Sözde Halep’ten olacak göç için (ki öyle bir göç falan yok) 80 bin kişilik kamp hazırlanması, Erdoğan’ın cihatçı akışına yönelik geçici çözümü anlamına geliyor. Bu kampın İdlib cihatçıları için hazırlanacağı gayet açıktır. Yani cihatçılar “ikinci evlerine”, Türkiye’ye geliyorlar demektir
Halep halkı 2011 yılından beri direnen, bundan dolayı cihatçı işgalciler tarafından “devrime destek vermeyen hain” diye ilan edilen bir halk. Yaklaşık 4 yıldır da kenti işgal eden cihatçı gruplar tarafında rehin alınmış durumdaydı, şimdi artık özgür… Halep’in özgürleşmesi, Suriye savaşının vekilleri/vekaletçileri açısından tam anlamıyla bir hezimettir. Çünkü neredeyse 2011’e, yani başlama noktasına “elde var sıfır”la bir dönüş söz konusudur. Doğal olarak bu da ağır bir travma demektir. Bu travmanın etkisi olsa gerek, altı yıldır süregelen yalan/dezenformasyonun dozu hadsizce yükseldi bu günlerde. “Halep için dua”cıların, “zulüm var, siviller katlediliyor” iddialarına sunabilecekleri somut bir tane delilleri yokken, cihatçılardan kurtulup Suriye ordusuna sığınan sivillerin coşkusu ve Halep sokaklarında yükselen zılgıtlara dair kayıtlar, görseller birer delil olarak sosyal medyada yerini alıyor. Halepliler zılgıtlarıyla, Dabke’siyle (geleneksel halay) sokaklarda kurtuluşu kutlarken; “aslında cihatçıların rehineleri olarak çok mutlu-mesut idiler, Suriye ordusu geldi, hem mutsuz oldular hem de katledildiler” yalanlarını pompalayan savaş medyasının kendisinden başka hiç kimseyi inandıramadığı ortadadır.

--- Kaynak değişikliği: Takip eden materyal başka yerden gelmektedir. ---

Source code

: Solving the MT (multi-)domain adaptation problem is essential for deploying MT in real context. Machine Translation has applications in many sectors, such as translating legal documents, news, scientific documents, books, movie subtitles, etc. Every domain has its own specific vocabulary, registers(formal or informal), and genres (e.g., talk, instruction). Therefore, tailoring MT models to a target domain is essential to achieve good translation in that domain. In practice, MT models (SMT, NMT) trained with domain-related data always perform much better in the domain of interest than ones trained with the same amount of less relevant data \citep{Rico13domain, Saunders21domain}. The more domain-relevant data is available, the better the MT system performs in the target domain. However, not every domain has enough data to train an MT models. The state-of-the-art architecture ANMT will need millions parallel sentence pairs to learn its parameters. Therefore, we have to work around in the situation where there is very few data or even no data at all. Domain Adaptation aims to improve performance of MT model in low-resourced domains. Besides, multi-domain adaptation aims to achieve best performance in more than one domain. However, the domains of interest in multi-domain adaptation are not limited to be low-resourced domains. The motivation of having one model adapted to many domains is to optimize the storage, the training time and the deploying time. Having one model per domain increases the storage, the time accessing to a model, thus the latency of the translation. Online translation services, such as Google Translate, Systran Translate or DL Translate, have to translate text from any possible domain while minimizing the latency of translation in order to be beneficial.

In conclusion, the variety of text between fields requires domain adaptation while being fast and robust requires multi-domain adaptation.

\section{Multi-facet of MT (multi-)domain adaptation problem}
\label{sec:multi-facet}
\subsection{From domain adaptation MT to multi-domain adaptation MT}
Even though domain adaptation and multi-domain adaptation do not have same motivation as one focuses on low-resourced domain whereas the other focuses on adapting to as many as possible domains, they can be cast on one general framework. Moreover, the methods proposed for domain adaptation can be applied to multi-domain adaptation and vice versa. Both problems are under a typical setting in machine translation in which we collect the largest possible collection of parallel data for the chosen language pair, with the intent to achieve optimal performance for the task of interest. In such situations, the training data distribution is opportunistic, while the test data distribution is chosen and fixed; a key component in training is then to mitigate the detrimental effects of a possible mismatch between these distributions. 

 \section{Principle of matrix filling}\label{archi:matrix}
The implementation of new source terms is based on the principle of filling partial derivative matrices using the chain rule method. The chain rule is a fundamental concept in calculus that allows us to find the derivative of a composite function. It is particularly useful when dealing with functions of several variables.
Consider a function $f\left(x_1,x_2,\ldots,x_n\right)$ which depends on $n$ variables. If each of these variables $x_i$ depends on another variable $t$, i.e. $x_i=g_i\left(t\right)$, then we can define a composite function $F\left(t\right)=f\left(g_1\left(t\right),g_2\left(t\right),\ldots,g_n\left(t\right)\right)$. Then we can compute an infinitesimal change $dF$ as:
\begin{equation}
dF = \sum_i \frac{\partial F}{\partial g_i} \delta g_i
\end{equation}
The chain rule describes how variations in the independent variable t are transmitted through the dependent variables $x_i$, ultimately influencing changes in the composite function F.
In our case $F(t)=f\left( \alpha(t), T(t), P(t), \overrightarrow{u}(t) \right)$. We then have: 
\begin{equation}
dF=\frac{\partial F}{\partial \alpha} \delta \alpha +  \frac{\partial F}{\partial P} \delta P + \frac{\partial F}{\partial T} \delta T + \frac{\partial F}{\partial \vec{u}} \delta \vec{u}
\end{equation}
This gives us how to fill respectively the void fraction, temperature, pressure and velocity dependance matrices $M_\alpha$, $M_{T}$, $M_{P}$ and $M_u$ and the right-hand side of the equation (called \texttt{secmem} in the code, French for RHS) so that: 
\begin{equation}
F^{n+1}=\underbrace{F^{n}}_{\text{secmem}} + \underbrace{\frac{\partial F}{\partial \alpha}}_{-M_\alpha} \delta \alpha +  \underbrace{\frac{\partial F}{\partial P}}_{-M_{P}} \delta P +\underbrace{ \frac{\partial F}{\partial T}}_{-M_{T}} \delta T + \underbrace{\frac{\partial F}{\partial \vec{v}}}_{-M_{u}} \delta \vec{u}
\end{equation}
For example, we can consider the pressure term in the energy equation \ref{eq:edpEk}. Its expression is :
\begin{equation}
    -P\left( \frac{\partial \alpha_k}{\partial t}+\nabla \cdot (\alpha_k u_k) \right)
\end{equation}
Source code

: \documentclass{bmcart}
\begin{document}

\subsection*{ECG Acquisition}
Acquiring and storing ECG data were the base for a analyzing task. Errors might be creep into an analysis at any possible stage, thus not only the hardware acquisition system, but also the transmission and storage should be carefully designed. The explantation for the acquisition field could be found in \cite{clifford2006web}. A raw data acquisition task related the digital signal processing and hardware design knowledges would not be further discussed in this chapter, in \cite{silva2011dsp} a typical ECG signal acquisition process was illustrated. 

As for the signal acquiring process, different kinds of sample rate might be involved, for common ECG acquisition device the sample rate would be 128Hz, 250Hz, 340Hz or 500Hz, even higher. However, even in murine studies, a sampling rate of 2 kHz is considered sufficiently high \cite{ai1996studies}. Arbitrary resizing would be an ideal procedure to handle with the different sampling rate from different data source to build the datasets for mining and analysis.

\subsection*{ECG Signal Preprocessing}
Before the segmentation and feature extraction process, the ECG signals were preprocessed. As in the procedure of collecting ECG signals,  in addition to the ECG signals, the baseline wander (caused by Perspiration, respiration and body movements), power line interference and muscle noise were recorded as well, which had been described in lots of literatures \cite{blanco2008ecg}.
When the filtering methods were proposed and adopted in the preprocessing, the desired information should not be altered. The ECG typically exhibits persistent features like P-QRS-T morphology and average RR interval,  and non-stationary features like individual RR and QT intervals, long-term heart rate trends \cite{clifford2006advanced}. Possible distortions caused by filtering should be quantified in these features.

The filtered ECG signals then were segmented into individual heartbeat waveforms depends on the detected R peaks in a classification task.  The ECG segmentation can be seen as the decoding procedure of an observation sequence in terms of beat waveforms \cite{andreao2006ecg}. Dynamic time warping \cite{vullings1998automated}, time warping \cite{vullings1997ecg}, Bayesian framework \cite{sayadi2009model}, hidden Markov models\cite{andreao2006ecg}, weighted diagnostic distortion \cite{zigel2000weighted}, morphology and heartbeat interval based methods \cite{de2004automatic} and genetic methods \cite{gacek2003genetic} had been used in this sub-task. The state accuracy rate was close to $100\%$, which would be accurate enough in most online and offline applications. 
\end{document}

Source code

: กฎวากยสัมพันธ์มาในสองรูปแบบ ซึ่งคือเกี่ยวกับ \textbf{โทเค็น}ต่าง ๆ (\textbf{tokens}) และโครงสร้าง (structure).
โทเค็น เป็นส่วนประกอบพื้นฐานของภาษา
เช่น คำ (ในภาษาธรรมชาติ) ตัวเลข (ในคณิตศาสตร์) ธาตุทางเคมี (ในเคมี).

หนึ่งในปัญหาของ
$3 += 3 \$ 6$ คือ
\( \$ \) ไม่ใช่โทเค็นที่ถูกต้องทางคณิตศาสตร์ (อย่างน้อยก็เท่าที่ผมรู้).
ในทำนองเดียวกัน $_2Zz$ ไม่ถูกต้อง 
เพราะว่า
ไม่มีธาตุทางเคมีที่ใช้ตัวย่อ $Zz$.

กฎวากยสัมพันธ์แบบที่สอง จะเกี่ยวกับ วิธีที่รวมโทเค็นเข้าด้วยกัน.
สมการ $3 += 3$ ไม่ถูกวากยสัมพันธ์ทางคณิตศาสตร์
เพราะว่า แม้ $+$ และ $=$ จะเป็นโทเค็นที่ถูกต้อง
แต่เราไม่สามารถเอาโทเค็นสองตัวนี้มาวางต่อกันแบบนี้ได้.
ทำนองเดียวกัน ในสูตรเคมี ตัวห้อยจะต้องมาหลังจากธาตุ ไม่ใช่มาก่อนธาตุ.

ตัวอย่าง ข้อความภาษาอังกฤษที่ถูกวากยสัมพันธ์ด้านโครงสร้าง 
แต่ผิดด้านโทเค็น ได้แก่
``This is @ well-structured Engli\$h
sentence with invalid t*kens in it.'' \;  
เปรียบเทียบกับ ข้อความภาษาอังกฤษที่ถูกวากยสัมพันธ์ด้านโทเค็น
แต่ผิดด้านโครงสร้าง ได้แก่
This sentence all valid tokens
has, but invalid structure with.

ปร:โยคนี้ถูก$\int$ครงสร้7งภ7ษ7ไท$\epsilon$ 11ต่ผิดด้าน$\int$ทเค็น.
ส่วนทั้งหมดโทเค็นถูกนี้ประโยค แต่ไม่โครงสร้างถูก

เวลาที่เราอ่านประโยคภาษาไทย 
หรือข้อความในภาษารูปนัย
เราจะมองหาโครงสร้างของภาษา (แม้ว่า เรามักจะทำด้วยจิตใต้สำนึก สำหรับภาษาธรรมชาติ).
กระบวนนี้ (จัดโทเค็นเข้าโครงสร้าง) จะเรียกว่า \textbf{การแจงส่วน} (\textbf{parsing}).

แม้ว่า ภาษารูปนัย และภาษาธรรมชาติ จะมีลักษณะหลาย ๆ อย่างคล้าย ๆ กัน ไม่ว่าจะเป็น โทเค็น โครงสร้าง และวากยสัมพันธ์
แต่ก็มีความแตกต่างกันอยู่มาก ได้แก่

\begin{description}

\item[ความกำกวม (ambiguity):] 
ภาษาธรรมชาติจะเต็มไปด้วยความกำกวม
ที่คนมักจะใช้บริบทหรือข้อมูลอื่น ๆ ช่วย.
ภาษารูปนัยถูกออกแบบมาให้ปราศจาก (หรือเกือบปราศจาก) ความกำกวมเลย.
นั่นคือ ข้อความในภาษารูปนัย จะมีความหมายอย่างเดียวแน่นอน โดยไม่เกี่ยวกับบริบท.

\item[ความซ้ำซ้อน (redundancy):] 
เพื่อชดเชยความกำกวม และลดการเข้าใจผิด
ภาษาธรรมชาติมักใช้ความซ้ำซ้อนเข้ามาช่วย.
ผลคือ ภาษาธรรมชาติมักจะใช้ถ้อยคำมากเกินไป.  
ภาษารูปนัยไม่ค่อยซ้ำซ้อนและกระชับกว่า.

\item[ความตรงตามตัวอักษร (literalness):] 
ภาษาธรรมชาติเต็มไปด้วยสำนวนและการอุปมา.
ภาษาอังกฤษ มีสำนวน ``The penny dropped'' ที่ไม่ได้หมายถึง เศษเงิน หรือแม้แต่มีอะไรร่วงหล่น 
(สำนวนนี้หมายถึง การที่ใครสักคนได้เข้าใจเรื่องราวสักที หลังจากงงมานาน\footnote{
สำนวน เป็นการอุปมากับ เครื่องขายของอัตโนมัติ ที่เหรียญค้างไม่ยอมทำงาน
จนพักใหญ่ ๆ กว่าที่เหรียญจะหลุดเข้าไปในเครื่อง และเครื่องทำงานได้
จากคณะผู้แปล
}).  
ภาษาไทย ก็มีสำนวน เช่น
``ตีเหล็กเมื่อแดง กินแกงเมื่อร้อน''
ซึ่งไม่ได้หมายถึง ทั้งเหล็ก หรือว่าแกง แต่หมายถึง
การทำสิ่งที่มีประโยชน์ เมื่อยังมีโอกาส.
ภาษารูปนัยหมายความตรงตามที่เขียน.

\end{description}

Halep’in altı yıllık bir işgal ve talandan sonra özgürleşmesi ne anlama geliyor?
Öncelikle Suriye’ye savaş açan küresel ve bölgesel ittifak bloku açısından Halep’in stratejik önemine vurgu yapmak gerekiyor. Bu stratejik öneminden dolayı Türkiye’nin taşeronluğu üzerinden en fazla yatırım yapılan kent Halep’tir. Hatırlanacağı üzere 2011 yılı Mart ayında sözde isyanlar Suriye’nin güneyindeki Dera’da başlamıştı. Ama Ürdün’den akın edenlerin istilasına uğrayan Dera hiçbir zaman cihatçıların kontrolüne girmedi. Buna karşın Suriye’nin Türkiye sınırına yakın bölgeleri çok hızlı bir şekilde kuşatıldı. Türkiye üzerinden yoğun silah ve cihatçı transferi sayesinde hızlıca işgal edilen merkezlerden biridir Halep ve sözde isyanın başkenti olan Dera’yı gölgede bırakarak, Suriye’nin istilasında stratejik önemi en fazla olan kent oldu. Bunun elbette ki önemli nedenleri vardır.
Birinci neden, ABD patentli BOP açısından, güneyden kuzeye, yani Dera’dan Halep’e Suriye’yi dikine yarma stratejisidir. Ve elbette ki bunun, Katar doğalgazının Ürdün-Suriye-Türkiye hattı üzerinden Avrupa’ya transferi projesiyle doğrudan ilgisi vardır.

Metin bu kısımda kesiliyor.